* Exercise *
Report all lines from the entries below in which "paragraph" appears.

Source records: Begin

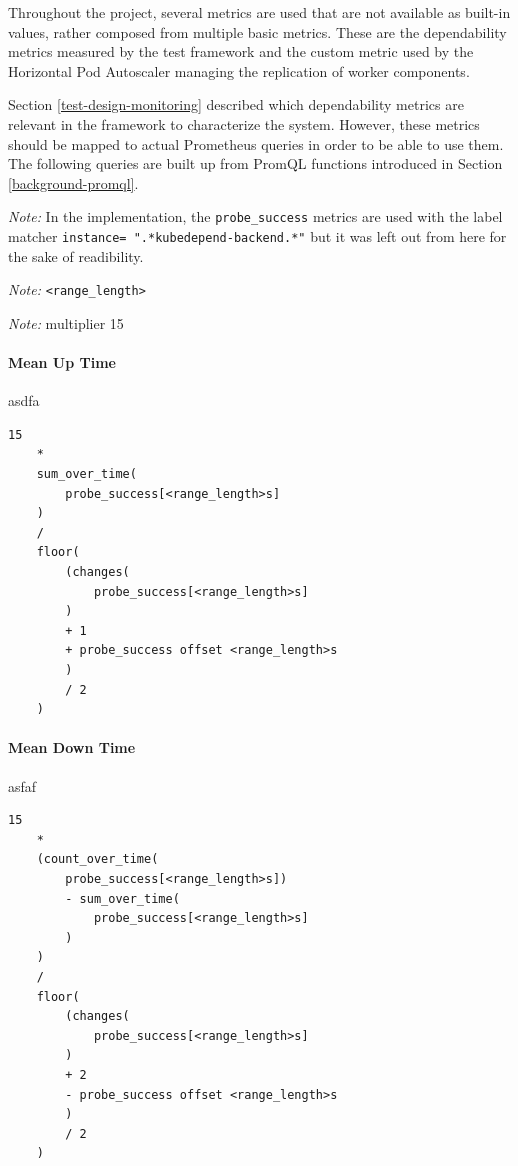 Throughout the project, several metrics are used that are not available as built-in values, rather composed from multiple basic metrics. These are the dependability metrics measured by the test framework and the custom metric used by the Horizontal Pod Autoscaler managing the replication of worker components.

 Section \ref{test-design-monitoring} described which dependability metrics are relevant in the framework to characterize the system. However, these metrics should be mapped to actual Prometheus queries in order to be able to use them. The following queries are built up from PromQL functions introduced in Section \ref{background-promql}.
 

\emph{Note:} In the implementation, the \texttt{probe\_success} metrics are used with the label matcher \texttt{instance=~".*kubedepend-backend.*"} but it was left out from here for the sake of readibility.

\emph{Note:} \texttt{<range\_length>}

\emph{Note:} multiplier 15
 
 \paragraph{Mean Up Time} asdfa
 
 \vspace{0.5cm}
 \begin{minipage}{\linewidth}
 	\begin{lstlisting}[caption={Mean Up Time defined in PromQL}, label={lst:promql-mut}]
 	15
 	* 
 	sum_over_time(
 		probe_success[<range_length>s]
 	)
 	/ 
 	floor(
 		(changes(
 			probe_success[<range_length>s]
 		)
 		+ 1
 		+ probe_success offset <range_length>s
 		)
 		/ 2
 	)
 	\end{lstlisting}
 \end{minipage}
 
 \paragraph{Mean Down Time} asfaf
 
 \vspace{0.5cm}
 \begin{minipage}{\linewidth}
 	\begin{lstlisting}[caption={Mean Up Time defined in PromQL}, label={lst:promql-mut}]
 	15 
 	* 
 	(count_over_time(
 		probe_success[<range_length>s])
 		- sum_over_time(
 			probe_success[<range_length>s]
 		)
 	)
 	/ 
 	floor(
 		(changes(
 			probe_success[<range_length>s]
 		)
 		+ 2
 		- probe_success offset <range_length>s
 		)
 		/ 2
 	)
 	\end{lstlisting}
 \end{minipage}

Source records: End

* Completed task *
 \paragraph{Mean Up Time} asdfa
 \paragraph{Mean Down Time} asfaf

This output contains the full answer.